Selama ini, menurutnya, kebutuhan tenaga kesehatan bidan di desa-desa adalah untuk menutupi kekurangan tenaga dokter sampai ke desa-desa terpencil, tertinggal dan perbatasan diseluruh Indonesia.
“Kepada bidan desalah rakyat bisa mendapatkan pelayanan kesehatan terdekat,– sebelum bisa mencapai Pusat Kesehatan Masyarakat (Puskesmas) maupun Puskesmas Pembantu (Pustu). Karena kesediaan fasilitas kesehatan dan dokter tidak merata diseluruh Indonesia maka kekurangan itu ditutup oleh peran serta bidan vokasi untuk masalah kesehatan di desa terutama menghadapi masih tingginya angka kematian ibu (AKI) dan angka kematian bayi (AKB),” jelasnya
Bidan Amida Sari juga menjelaskan, bahwa masih terdapat 20 persen desa di Indonesia yang belum memiliki bidan. Padahal 75 persen pelayanan kontrasepsi diberikan bidan, baik di Puskesmas maupun di rumah sakit.
Kritisi RUU Kebidanan
Meski bidan merupakan profesi yang tergolong tua namun hingga saat ini belum ada aturan Undang-Undang yang secara khusus mengatur tentang kebidanan. Karena itu payung hukum yang dipakai bidan adalah Permenkes No. 1464 tahun 2010 tentang izin dan Registrasi Penyelenggaraan Praktik Bidan. RUU Kebidanan telah mendapat prioritas untuk dibahas sejak pada masa sidang DPR RI tahun 2014.

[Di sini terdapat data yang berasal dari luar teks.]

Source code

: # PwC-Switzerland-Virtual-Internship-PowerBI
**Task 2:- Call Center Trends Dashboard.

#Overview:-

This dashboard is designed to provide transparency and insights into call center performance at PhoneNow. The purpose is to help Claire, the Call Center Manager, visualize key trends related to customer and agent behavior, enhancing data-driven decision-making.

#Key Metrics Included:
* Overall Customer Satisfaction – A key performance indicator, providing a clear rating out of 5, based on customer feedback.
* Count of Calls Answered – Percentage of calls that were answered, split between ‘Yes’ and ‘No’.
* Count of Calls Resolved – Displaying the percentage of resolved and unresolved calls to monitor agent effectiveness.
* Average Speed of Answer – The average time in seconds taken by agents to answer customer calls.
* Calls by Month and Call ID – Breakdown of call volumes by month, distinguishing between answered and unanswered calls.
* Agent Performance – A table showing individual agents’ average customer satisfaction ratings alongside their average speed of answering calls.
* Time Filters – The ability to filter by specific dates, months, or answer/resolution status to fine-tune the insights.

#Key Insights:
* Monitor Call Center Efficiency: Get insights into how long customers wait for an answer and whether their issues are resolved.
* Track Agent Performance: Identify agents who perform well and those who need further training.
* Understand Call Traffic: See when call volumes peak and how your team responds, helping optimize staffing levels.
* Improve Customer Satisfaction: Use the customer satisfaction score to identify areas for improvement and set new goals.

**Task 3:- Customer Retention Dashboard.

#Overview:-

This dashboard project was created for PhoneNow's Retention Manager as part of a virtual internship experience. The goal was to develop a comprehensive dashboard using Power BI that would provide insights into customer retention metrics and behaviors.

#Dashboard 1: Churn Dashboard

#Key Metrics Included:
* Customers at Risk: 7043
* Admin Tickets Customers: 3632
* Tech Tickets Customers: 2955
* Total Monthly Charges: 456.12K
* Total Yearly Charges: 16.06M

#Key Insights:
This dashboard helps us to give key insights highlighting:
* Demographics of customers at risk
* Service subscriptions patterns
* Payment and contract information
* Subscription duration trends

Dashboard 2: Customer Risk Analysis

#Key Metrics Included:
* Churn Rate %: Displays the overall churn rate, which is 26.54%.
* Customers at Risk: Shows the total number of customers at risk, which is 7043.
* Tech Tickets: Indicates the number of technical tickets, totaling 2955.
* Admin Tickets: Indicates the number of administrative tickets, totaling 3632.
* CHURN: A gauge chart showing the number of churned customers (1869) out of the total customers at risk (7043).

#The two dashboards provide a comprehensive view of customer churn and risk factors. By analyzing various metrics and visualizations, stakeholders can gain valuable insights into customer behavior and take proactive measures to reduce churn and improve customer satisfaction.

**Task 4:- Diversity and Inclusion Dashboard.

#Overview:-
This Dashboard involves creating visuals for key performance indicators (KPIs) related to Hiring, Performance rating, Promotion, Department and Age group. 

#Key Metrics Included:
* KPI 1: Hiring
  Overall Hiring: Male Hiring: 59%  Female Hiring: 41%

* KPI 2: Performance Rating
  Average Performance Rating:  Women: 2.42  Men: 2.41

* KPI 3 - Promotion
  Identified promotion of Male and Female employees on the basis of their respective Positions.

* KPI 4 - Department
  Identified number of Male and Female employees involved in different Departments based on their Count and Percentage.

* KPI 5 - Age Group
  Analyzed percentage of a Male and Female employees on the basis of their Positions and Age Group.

“Memang kita butuh Undang-undang kebidanan. Tapi seharusnya undang-undang itu untuk kepentingan bidan, bukan malah menyusahkan bidan dan rakyat Indonesia. Maka para bidan dan rakyat Indonesia harus mengkritisi RUU Kebidanan yang sedang disiapkan DPR,” ujarnya.
Saat ini RUU Kebidanan yang sedang dibahas antara pemerintah dan DPR terdiri dari 12 Bab 74 pasal ditambah dengan penjelasan umum serta penjelasan pasal demi pasal. Dua belas bab dalam RUU Kebidanan adalah tentang Bab 1-Ketentuan Umum, Bab 2-Pendidikan Kebidanan, Bab 3-Registrasi dan Izin Praktik, Bab 4-Bidan Warga Negara Indonesia Lulusan Luar Negeri, Bab 5-Bidan Warga Negara Asing, Bab 6-Praktik Kebidanan, Bab 7-Hak dan Kewajiban, Bab 8-Organisasi Profesi, Bab 9-Konsil Kebidanan, Bab 10-Pembinaan dan Pengawasan, Bab 11-Ketentuan Peralihan dan Bab 12-Ketentuan Penutup.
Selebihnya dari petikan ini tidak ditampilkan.